- Task brief -
Reproduce each entry exactly as it reads. Leave the images out.

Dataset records

---*---

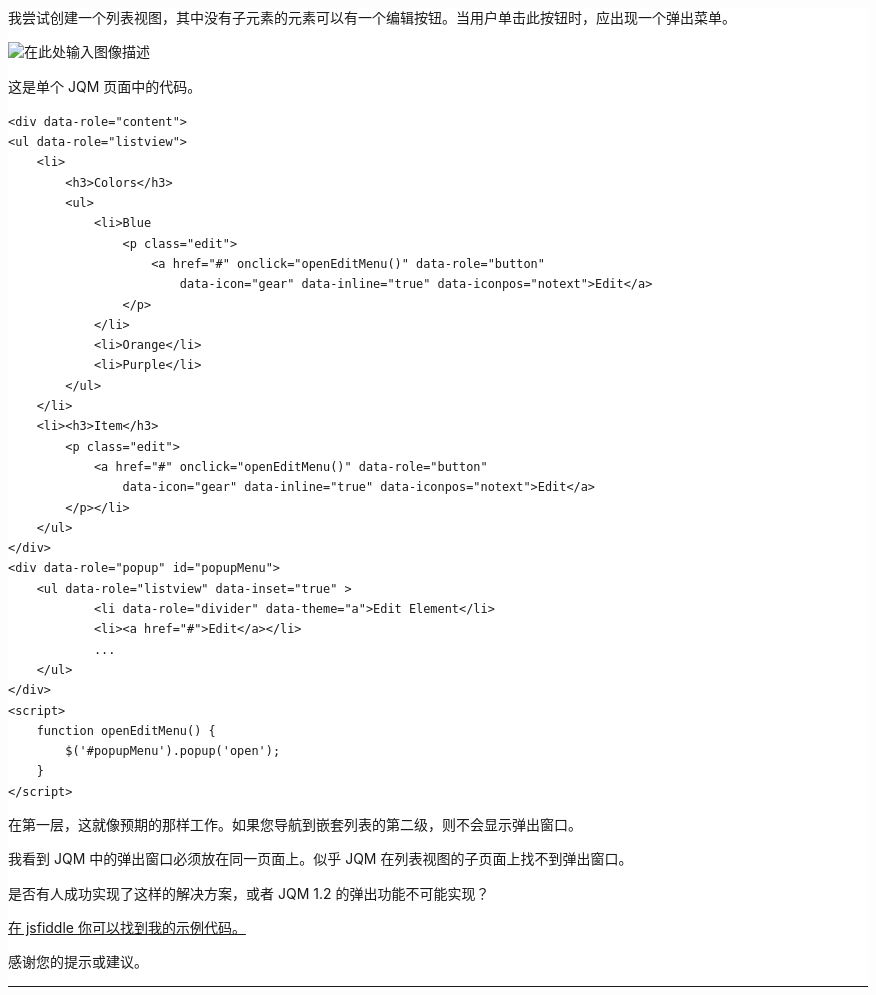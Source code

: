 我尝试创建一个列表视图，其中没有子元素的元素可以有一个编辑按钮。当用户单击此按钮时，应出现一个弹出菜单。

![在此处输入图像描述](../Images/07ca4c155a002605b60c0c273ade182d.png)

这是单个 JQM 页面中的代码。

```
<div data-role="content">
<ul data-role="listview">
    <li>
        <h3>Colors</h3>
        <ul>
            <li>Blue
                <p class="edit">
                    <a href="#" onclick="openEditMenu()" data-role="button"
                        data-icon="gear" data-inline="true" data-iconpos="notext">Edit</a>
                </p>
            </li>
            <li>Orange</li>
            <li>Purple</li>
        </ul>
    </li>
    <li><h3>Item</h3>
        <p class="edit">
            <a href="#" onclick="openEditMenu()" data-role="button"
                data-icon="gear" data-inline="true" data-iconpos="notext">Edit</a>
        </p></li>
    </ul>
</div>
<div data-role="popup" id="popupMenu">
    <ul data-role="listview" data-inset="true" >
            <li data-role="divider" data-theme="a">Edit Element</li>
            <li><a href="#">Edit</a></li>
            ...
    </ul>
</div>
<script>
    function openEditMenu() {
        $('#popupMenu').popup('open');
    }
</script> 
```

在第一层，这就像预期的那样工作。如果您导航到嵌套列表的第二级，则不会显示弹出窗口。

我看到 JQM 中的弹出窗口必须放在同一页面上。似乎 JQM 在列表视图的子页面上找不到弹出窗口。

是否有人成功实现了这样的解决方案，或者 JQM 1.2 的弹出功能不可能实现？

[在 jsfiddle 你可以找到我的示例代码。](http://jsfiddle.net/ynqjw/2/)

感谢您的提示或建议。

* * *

---*---

- Reply -
Source code

: 我尝试创建一个列表视图，其中没有子元素的元素可以有一个编辑按钮。当用户单击此按钮时，应出现一个弹出菜单。

![在此处输入图像描述](../Images/07ca4c155a002605b60c0c273ade182d.png)

这是单个 JQM 页面中的代码。

```
<div data-role="content">
<ul data-role="listview">
    <li>
        <h3>Colors</h3>
        <ul>
            <li>Blue
                <p class="edit">
                    <a href="#" onclick="openEditMenu()" data-role="button"
                        data-icon="gear" data-inline="true" data-iconpos="notext">Edit</a>
                </p>
            </li>
            <li>Orange</li>
            <li>Purple</li>
        </ul>
    </li>
    <li><h3>Item</h3>
        <p class="edit">
            <a href="#" onclick="openEditMenu()" data-role="button"
                data-icon="gear" data-inline="true" data-iconpos="notext">Edit</a>
        </p></li>
    </ul>
</div>
<div data-role="popup" id="popupMenu">
    <ul data-role="listview" data-inset="true" >
            <li data-role="divider" data-theme="a">Edit Element</li>
            <li><a href="#">Edit</a></li>
            ...
    </ul>
</div>
<script>
    function openEditMenu() {
        $('#popupMenu').popup('open');
    }
</script> 
```

在第一层，这就像预期的那样工作。如果您导航到嵌套列表的第二级，则不会显示弹出窗口。

我看到 JQM 中的弹出窗口必须放在同一页面上。似乎 JQM 在列表视图的子页面上找不到弹出窗口。

是否有人成功实现了这样的解决方案，或者 JQM 1.2 的弹出功能不可能实现？

[在 jsfiddle 你可以找到我的示例代码。](http://jsfiddle.net/ynqjw/2/)

感谢您的提示或建议。

* * *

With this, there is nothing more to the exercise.